Problem to solve. Tell how many lines in the data below include the word "padrões". The answer is the number only.

Data excerpts

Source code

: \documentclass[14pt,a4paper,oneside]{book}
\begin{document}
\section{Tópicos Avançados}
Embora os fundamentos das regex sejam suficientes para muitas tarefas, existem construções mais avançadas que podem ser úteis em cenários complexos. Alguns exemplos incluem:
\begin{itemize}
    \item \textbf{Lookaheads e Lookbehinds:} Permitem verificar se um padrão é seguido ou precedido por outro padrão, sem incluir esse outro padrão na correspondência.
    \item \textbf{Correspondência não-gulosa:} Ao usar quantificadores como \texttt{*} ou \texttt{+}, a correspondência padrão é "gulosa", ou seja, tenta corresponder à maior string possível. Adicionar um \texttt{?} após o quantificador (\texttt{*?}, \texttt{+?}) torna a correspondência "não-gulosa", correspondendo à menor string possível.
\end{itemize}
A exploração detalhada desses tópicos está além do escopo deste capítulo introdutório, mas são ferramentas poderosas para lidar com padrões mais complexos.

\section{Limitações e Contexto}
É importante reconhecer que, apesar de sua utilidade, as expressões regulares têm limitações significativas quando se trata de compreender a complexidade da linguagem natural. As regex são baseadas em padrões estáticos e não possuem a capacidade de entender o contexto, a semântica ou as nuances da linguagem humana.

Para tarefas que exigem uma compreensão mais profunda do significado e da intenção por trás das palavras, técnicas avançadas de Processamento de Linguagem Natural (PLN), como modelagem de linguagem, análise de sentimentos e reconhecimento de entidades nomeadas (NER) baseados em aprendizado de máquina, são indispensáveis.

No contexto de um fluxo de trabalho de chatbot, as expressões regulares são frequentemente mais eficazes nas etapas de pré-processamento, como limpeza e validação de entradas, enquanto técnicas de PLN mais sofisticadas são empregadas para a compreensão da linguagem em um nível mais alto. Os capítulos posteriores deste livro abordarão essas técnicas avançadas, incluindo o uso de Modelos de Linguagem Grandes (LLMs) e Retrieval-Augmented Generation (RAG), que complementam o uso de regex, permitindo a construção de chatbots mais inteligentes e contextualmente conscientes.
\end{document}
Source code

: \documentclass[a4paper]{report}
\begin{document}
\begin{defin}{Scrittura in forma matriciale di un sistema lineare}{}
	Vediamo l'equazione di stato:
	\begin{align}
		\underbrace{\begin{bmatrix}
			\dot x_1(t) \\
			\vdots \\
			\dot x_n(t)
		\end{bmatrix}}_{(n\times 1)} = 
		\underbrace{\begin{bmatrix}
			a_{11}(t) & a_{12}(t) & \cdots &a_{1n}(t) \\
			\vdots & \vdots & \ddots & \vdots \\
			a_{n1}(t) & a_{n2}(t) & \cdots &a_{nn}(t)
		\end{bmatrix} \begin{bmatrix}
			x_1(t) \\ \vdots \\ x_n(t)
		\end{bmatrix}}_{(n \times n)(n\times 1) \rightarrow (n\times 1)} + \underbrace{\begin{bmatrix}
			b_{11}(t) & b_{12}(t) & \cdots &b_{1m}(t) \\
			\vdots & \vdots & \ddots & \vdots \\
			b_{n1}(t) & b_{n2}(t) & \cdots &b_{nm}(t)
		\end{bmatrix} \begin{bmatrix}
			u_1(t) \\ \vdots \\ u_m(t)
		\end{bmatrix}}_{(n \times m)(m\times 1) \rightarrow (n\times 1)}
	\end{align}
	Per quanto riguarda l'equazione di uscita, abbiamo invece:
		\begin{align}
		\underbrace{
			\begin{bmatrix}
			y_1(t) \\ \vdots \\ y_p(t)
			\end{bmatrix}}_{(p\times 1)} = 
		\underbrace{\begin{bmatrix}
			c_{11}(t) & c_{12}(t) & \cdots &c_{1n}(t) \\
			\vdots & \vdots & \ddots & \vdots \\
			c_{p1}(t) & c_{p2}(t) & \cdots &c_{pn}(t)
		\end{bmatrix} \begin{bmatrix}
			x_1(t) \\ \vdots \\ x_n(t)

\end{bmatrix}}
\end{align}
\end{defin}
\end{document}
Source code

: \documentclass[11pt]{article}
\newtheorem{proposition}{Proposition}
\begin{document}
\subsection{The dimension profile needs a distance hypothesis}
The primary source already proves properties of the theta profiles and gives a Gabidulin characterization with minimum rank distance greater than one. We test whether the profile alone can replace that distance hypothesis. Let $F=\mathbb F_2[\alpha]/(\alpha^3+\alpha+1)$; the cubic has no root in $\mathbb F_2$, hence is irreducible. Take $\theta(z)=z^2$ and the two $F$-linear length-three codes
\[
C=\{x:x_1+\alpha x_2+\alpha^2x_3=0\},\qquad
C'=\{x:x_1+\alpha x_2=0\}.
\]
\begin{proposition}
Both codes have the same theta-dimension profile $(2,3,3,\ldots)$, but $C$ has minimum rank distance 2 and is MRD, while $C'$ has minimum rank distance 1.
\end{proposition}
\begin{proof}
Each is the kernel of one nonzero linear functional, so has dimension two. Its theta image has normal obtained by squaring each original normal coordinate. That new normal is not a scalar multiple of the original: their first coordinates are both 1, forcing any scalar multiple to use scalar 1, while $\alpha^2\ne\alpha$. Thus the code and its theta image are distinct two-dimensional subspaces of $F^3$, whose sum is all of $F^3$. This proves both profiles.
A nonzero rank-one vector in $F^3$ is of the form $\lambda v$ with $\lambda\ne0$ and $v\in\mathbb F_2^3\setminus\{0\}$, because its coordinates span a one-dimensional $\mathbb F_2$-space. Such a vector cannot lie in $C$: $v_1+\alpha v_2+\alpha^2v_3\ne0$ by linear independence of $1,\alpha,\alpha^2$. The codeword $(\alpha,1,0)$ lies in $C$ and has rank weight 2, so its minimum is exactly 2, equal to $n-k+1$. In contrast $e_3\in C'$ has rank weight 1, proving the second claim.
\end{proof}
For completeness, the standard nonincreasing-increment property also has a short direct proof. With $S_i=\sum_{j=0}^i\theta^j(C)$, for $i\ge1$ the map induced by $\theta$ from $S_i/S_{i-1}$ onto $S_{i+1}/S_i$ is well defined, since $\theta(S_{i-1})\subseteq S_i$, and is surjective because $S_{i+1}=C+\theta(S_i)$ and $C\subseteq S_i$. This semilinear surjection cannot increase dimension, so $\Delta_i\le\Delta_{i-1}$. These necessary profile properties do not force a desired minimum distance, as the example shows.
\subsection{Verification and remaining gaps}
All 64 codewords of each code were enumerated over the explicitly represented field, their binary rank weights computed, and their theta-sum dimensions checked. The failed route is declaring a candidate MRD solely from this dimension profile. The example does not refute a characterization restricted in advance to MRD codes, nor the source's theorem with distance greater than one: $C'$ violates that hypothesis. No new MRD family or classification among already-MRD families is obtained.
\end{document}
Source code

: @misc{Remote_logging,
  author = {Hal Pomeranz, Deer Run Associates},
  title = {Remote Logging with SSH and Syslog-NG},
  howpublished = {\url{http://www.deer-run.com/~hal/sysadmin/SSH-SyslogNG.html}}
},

Exercise output. 2